Jacob’s journal entries record a daily life filled with furniture making, preparation and preservation of food, all the basic chores of farm life, socializing after long days of work, and the rest of Sabbath worship. The stability of this difficult, but fulfilling life is threatened when a solar storm lights up the night, knocking planes out of the sky, decimating the electrical grid, and causing near complete technological failure. To Amish this is a spectacular display of heavenly lights. To the “English” (the Amish term used for those who live outside their Order) it is a crippling disaster. Daily life for Jacob, his family, and their community suffers only minimal disruption at first, but it quickly becomes clear that the fall of the English will encroach on the existence of their Order as well.

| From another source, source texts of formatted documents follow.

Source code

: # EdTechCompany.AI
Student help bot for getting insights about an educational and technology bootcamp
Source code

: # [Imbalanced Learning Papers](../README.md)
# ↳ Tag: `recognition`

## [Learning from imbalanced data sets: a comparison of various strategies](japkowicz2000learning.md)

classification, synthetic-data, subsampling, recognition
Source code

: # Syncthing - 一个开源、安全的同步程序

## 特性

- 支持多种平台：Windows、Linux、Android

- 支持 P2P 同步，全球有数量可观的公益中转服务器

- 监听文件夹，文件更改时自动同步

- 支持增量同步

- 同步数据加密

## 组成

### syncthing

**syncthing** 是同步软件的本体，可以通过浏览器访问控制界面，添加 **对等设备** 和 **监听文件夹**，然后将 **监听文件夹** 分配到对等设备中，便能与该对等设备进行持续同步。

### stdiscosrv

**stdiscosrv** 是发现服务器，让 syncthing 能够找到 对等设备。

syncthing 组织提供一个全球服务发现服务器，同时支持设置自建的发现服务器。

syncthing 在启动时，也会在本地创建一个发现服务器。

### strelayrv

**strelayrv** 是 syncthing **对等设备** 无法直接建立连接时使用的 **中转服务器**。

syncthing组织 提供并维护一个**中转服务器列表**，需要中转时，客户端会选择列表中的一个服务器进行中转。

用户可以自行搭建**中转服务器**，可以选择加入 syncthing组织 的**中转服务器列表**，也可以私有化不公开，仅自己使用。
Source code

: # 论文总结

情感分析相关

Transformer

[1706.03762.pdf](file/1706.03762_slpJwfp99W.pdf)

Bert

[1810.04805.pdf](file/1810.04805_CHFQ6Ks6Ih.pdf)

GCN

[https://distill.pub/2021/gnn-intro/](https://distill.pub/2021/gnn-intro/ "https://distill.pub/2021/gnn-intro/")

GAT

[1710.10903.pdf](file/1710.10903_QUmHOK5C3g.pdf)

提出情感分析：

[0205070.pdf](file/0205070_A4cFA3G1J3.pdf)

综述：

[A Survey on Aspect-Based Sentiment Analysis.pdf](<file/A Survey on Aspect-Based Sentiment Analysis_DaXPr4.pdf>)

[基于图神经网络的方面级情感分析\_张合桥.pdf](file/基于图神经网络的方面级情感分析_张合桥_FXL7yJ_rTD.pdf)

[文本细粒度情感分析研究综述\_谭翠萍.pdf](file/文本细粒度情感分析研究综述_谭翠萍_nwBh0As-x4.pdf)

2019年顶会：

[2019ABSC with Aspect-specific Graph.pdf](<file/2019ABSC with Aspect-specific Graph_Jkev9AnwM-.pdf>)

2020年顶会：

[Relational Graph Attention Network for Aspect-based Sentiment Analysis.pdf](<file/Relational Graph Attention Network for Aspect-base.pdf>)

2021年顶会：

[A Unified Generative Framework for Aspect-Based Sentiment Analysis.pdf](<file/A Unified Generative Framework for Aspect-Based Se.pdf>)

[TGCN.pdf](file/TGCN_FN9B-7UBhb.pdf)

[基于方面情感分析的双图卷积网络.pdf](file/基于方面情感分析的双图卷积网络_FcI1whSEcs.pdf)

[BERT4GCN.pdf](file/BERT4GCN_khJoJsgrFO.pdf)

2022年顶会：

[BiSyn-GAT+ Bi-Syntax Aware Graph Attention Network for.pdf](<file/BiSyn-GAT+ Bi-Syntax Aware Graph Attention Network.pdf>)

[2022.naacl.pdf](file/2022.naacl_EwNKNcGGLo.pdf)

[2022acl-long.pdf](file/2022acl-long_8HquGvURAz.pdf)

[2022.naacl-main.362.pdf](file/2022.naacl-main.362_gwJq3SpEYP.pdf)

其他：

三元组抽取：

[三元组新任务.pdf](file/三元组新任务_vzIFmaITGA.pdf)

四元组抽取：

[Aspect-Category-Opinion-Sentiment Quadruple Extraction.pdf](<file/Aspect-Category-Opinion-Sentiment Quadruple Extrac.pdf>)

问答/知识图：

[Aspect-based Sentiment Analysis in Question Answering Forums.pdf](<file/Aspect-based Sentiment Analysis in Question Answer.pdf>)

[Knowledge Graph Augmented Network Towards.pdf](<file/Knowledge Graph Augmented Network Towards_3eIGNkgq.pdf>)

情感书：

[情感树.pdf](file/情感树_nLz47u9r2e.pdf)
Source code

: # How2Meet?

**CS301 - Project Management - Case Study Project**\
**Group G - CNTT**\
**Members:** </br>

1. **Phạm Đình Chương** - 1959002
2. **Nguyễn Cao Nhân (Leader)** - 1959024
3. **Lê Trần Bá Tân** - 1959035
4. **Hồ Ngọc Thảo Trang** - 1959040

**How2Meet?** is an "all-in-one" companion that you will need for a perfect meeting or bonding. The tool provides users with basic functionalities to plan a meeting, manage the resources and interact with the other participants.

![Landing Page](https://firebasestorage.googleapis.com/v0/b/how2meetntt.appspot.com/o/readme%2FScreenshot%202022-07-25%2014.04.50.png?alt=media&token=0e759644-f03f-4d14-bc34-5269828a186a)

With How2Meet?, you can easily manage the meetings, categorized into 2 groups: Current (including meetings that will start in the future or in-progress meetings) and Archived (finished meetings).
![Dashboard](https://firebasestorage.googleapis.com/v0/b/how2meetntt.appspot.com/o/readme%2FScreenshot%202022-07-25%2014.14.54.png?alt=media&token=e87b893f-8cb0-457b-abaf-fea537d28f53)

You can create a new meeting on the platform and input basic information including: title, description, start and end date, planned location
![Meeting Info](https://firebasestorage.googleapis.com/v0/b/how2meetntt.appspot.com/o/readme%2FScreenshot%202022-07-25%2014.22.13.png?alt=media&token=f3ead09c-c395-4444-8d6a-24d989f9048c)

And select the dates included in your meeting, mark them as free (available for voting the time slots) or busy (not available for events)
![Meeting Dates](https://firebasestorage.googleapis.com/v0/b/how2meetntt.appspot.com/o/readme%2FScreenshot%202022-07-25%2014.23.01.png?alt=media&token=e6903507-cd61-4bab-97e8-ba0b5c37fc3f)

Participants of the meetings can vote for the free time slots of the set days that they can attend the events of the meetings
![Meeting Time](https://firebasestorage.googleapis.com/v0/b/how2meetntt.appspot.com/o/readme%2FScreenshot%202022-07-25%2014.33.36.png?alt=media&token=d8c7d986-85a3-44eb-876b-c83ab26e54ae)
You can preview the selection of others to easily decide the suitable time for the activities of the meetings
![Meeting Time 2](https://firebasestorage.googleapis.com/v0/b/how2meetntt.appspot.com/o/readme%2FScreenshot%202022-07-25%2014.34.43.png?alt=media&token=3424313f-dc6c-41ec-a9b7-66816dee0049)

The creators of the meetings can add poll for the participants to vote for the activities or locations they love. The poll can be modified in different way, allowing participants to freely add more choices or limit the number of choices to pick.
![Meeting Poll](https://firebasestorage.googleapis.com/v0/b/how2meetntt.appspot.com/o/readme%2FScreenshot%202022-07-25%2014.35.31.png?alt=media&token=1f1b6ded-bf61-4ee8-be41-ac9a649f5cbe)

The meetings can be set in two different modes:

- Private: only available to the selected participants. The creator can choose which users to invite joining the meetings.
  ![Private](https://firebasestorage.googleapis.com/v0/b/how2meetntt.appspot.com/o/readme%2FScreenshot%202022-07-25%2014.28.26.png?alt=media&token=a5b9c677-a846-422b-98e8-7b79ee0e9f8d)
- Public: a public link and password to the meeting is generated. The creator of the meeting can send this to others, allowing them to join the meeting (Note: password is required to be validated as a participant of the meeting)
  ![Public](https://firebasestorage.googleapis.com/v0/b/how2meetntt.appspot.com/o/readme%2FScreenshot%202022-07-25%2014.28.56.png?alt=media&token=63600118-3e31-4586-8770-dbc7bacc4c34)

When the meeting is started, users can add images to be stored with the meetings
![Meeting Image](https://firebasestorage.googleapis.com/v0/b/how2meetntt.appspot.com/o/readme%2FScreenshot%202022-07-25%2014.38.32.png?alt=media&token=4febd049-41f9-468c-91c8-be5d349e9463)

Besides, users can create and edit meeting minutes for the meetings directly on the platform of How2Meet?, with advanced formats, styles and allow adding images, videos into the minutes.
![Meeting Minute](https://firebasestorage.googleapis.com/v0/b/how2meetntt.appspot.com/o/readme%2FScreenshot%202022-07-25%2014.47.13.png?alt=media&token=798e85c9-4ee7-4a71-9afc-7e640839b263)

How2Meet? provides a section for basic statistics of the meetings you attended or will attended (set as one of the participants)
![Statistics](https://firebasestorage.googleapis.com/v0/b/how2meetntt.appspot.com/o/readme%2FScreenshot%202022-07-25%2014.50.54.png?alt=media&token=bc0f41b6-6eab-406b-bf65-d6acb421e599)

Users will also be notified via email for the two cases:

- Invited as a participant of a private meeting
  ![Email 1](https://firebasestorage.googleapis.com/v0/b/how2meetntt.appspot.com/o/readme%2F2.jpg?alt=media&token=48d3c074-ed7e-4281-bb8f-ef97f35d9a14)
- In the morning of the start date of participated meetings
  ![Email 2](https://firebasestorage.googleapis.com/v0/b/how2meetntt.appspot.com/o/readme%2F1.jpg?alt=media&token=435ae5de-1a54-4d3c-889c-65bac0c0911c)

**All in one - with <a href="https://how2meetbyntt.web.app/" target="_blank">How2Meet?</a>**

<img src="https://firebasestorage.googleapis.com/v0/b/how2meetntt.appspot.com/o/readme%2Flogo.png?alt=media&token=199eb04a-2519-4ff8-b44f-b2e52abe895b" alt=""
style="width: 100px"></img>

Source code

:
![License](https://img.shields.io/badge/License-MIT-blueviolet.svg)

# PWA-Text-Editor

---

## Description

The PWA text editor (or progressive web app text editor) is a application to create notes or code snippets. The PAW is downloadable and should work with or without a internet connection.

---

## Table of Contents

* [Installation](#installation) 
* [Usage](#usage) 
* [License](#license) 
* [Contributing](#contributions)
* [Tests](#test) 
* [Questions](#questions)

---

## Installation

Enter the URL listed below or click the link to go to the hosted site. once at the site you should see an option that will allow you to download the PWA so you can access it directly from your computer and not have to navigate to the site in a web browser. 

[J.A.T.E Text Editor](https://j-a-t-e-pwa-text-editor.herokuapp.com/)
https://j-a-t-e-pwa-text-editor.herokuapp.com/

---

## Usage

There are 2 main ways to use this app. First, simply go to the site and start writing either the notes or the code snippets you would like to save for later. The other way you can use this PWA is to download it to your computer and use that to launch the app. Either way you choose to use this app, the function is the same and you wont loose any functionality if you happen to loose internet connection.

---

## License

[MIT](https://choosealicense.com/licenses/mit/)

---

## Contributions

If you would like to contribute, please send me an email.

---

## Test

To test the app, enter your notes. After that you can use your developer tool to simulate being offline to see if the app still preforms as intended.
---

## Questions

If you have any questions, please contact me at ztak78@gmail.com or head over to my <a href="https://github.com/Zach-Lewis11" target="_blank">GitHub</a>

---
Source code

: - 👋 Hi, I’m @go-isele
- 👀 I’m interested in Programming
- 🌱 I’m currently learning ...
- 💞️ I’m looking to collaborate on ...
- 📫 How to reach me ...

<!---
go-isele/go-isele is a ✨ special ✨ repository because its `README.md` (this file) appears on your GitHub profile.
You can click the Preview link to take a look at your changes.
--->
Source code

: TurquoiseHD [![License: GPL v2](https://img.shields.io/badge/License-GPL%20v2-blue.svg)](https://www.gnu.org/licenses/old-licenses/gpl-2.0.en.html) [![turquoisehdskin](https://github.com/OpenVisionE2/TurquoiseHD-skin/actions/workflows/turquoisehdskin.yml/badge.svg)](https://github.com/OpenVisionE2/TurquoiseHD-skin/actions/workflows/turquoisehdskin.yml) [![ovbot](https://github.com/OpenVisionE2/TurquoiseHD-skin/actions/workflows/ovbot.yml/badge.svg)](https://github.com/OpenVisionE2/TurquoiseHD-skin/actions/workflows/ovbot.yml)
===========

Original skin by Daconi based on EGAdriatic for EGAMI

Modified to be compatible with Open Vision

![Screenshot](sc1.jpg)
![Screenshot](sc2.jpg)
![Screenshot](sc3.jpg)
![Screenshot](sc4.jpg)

While the solar storm is the definitive turning point in the action of the plot, the sense of peace that characterizes the Order is vulnerable from the outset. Sadie, Jacob’s young daughter, is prone to seizures. These seizures are violent and require forceful restraint. The peace of the home is broken before the pressure from the outside world is an issue. More than that, her seizures and her odd personality causes unrest among their neighbors. Her dreams and utterances seem to be both prophetic and ominous. There seems to be an inverse relationship between Sadie’s physical condition and the outside world, her condition improving as the rest of the world collapses.
Williams thoughtfully develops a number of important themes over the course of the novel. One is the hard but comforting nature of providence. Early on, Jacob reflects, “all things are blessings, even the hard things” (6). Circumstances put this claim to the test, and Jacob accepts increasing trials with patience and trust.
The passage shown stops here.